(Beginning of Recorded information)

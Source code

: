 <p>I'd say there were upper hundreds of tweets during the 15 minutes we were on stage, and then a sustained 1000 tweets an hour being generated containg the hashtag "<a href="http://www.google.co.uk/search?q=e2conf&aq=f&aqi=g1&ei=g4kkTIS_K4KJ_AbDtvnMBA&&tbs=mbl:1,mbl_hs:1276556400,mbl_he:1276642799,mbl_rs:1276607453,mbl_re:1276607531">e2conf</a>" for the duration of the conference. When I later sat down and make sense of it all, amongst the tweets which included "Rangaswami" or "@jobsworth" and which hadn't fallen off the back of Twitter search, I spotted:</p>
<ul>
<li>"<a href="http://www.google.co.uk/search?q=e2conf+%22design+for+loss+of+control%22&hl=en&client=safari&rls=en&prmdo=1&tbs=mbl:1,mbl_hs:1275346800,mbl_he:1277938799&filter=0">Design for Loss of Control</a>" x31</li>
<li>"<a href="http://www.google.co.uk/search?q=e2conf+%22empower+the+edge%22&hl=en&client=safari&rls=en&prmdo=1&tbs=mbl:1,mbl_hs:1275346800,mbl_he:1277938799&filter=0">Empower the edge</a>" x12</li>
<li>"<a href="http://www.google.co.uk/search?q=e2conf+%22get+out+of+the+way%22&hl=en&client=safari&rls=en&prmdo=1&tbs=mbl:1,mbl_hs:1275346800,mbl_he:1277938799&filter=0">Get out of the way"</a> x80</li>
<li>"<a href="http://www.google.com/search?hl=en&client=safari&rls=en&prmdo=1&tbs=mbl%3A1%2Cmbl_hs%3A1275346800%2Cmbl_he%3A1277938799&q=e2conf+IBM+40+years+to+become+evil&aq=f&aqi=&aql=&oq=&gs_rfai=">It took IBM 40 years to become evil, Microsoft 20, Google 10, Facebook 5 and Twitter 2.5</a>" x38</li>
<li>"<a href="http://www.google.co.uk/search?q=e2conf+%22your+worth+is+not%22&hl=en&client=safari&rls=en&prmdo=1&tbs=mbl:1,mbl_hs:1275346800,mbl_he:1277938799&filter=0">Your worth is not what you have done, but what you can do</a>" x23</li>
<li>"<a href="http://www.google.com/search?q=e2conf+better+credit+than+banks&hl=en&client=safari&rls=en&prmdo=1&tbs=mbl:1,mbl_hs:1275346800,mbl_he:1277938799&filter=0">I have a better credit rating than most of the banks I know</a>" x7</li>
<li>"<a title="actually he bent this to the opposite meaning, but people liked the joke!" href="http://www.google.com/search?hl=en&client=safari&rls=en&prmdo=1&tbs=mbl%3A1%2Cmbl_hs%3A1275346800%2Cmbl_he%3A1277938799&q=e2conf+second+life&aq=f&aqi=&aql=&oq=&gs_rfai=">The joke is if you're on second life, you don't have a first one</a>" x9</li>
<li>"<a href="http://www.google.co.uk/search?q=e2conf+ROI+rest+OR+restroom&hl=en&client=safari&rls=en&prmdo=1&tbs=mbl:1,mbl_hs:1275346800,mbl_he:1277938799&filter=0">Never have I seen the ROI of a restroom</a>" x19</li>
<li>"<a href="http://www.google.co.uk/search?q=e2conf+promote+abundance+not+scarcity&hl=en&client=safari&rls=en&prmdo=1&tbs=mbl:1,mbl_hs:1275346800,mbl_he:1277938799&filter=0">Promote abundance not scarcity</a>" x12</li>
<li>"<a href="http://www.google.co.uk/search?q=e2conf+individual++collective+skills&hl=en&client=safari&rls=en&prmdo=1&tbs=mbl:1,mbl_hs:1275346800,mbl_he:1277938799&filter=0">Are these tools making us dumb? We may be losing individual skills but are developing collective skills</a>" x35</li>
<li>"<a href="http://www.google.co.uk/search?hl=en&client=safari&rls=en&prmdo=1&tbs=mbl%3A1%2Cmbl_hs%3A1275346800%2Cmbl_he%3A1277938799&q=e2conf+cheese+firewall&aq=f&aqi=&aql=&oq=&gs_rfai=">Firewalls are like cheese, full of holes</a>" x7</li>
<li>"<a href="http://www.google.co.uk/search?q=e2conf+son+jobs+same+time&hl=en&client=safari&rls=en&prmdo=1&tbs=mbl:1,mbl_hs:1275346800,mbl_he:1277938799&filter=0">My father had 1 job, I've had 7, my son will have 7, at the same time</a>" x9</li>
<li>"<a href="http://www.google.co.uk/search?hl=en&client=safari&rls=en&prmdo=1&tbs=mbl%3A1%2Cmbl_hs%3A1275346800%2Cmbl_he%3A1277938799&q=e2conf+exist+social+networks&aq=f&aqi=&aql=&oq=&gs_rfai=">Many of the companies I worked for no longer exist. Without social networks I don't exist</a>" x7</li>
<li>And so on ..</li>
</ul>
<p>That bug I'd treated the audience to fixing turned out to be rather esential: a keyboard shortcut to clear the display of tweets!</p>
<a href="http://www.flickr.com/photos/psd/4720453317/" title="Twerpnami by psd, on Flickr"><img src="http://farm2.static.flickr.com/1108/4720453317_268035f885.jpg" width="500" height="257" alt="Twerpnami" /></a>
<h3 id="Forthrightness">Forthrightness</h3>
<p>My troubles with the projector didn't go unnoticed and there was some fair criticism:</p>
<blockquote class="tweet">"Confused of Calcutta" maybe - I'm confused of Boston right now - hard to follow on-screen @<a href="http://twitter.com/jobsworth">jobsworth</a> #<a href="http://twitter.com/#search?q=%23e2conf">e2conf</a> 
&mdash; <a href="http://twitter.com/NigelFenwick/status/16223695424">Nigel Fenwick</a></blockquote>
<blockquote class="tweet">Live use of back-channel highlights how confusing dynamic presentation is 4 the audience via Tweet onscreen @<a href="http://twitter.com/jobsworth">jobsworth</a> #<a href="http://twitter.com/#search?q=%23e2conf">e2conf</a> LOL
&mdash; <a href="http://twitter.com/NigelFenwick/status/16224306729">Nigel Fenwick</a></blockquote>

(End of Recorded information)
(Beginning of Recorded information)

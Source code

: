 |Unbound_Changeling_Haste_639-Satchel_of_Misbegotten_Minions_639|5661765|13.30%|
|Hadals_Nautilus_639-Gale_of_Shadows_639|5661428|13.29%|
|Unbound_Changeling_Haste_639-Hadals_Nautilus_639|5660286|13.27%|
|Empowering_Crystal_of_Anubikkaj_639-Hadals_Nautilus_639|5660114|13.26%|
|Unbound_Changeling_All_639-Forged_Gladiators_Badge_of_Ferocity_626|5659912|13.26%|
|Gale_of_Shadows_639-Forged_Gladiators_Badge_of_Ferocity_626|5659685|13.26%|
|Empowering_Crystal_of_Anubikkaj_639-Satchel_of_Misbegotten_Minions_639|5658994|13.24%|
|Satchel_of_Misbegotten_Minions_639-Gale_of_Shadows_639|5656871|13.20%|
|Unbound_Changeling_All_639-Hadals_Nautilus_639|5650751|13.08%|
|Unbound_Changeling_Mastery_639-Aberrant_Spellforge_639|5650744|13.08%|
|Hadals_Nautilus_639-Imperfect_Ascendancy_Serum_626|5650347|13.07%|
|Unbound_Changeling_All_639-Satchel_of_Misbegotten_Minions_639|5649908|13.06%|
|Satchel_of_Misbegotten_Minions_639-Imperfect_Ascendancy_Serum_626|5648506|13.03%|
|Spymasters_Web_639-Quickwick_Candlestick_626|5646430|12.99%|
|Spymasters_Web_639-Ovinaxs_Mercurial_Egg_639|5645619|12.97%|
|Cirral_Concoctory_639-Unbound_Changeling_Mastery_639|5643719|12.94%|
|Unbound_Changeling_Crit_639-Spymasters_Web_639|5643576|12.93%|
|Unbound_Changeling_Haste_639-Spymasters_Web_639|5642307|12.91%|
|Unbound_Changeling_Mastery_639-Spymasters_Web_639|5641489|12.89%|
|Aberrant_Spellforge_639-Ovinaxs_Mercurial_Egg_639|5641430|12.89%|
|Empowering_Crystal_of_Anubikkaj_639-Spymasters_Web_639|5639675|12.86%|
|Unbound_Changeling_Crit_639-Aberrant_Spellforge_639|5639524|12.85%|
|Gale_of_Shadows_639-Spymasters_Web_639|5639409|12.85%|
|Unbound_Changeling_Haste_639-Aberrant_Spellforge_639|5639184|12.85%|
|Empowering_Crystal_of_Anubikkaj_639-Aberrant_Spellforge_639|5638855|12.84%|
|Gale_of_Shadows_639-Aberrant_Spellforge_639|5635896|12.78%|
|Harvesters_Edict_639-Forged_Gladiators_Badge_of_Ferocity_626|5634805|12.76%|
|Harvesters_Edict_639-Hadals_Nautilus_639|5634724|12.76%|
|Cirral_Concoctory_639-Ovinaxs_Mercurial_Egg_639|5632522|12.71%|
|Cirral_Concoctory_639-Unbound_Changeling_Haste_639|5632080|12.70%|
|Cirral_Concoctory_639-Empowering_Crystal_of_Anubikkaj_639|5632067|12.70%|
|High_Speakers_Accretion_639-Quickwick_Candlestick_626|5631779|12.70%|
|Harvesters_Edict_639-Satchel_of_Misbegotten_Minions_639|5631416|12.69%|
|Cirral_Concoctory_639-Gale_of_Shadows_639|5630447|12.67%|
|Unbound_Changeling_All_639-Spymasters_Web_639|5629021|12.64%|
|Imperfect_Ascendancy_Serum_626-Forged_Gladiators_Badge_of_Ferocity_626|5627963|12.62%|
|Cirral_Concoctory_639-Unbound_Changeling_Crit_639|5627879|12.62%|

(End of Recorded information)
(Beginning of Recorded information)

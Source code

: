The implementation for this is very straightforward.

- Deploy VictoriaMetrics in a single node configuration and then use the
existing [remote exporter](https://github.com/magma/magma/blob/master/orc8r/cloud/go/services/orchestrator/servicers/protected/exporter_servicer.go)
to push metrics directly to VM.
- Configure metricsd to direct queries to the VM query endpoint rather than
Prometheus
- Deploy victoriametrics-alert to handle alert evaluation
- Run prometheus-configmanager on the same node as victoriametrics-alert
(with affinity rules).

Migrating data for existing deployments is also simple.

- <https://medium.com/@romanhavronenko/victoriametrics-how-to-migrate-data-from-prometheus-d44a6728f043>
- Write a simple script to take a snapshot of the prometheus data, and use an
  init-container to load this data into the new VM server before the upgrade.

(End of Recorded information)

* What is needed *
Could you set down, word for word, only the lines above from the line with "have a better" to the line with "father had 1", including both?

* Solution for this problem *
<li>"<a href="http://www.google.com/search?q=e2conf+better+credit+than+banks&hl=en&client=safari&rls=en&prmdo=1&tbs=mbl:1,mbl_hs:1275346800,mbl_he:1277938799&filter=0">I have a better credit rating than most of the banks I know</a>" x7</li>
<li>"<a title="actually he bent this to the opposite meaning, but people liked the joke!" href="http://www.google.com/search?hl=en&client=safari&rls=en&prmdo=1&tbs=mbl%3A1%2Cmbl_hs%3A1275346800%2Cmbl_he%3A1277938799&q=e2conf+second+life&aq=f&aqi=&aql=&oq=&gs_rfai=">The joke is if you're on second life, you don't have a first one</a>" x9</li>
<li>"<a href="http://www.google.co.uk/search?q=e2conf+ROI+rest+OR+restroom&hl=en&client=safari&rls=en&prmdo=1&tbs=mbl:1,mbl_hs:1275346800,mbl_he:1277938799&filter=0">Never have I seen the ROI of a restroom</a>" x19</li>
<li>"<a href="http://www.google.co.uk/search?q=e2conf+promote+abundance+not+scarcity&hl=en&client=safari&rls=en&prmdo=1&tbs=mbl:1,mbl_hs:1275346800,mbl_he:1277938799&filter=0">Promote abundance not scarcity</a>" x12</li>
<li>"<a href="http://www.google.co.uk/search?q=e2conf+individual++collective+skills&hl=en&client=safari&rls=en&prmdo=1&tbs=mbl:1,mbl_hs:1275346800,mbl_he:1277938799&filter=0">Are these tools making us dumb? We may be losing individual skills but are developing collective skills</a>" x35</li>
<li>"<a href="http://www.google.co.uk/search?hl=en&client=safari&rls=en&prmdo=1&tbs=mbl%3A1%2Cmbl_hs%3A1275346800%2Cmbl_he%3A1277938799&q=e2conf+cheese+firewall&aq=f&aqi=&aql=&oq=&gs_rfai=">Firewalls are like cheese, full of holes</a>" x7</li>
<li>"<a href="http://www.google.co.uk/search?q=e2conf+son+jobs+same+time&hl=en&client=safari&rls=en&prmdo=1&tbs=mbl:1,mbl_hs:1275346800,mbl_he:1277938799&filter=0">My father had 1 job, I've had 7, my son will have 7, at the same time</a>" x9</li>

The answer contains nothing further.